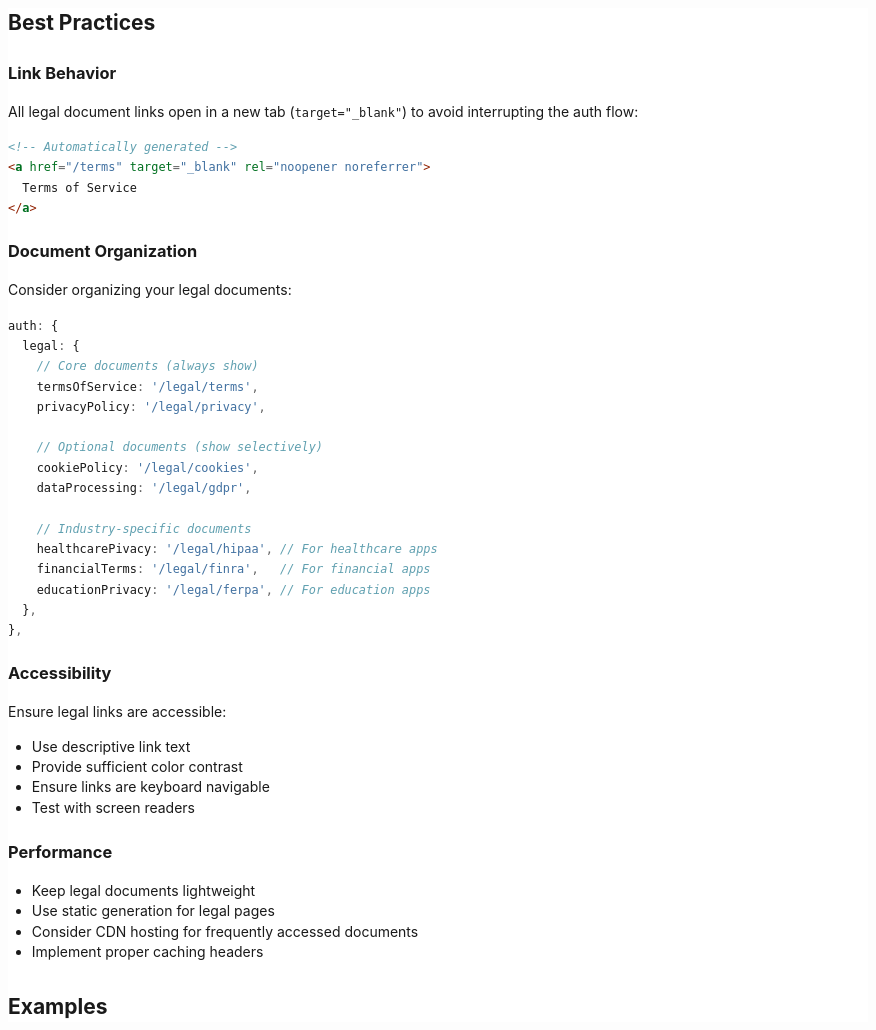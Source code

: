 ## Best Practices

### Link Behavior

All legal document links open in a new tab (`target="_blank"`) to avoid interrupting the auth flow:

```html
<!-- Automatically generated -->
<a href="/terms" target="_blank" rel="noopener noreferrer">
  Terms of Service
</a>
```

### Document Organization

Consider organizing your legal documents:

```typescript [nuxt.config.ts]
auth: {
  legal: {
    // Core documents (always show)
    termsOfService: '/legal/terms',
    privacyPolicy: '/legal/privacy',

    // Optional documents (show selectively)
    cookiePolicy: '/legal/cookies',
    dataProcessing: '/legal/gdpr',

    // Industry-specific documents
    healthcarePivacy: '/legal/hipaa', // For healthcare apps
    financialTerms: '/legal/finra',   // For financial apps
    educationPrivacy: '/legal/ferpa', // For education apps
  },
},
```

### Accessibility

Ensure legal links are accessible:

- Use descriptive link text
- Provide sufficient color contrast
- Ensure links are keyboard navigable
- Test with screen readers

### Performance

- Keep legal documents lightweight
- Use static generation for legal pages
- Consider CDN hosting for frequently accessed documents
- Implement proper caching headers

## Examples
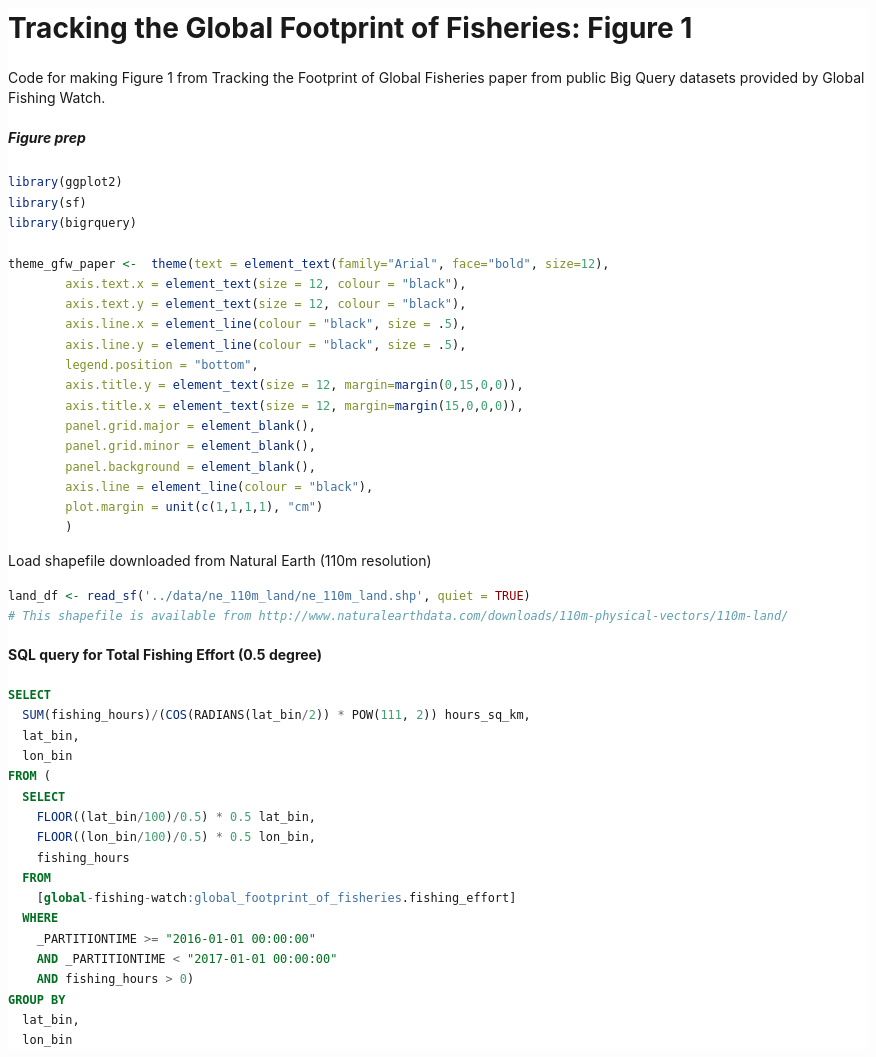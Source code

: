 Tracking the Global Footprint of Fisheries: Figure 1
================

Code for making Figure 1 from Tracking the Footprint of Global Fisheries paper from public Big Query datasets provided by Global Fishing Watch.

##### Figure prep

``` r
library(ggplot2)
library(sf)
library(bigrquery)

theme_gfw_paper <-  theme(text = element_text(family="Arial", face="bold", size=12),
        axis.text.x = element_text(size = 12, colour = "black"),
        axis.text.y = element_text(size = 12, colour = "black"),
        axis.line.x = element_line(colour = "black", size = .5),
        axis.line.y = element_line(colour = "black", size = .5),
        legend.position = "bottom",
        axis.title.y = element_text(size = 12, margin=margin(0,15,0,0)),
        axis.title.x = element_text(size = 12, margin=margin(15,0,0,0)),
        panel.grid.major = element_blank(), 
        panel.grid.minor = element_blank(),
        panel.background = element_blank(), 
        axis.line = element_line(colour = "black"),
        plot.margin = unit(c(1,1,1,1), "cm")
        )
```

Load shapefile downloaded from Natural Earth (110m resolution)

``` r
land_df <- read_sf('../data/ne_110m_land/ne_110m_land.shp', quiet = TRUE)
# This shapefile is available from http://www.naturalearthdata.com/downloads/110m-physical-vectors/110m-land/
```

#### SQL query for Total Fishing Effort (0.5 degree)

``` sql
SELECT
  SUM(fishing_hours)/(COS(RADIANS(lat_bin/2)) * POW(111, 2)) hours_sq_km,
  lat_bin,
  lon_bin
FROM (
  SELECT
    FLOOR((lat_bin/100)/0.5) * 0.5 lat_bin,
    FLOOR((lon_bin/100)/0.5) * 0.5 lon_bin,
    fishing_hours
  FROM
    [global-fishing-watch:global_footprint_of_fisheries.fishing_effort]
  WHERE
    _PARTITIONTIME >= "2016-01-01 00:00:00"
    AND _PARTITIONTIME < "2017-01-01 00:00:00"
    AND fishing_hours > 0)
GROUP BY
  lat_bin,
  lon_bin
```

§

Copy each line of the data that contains the word "auth".

> **Task solution**
All legal document links open in a new tab (`target="_blank"`) to avoid interrupting the auth flow:
auth: {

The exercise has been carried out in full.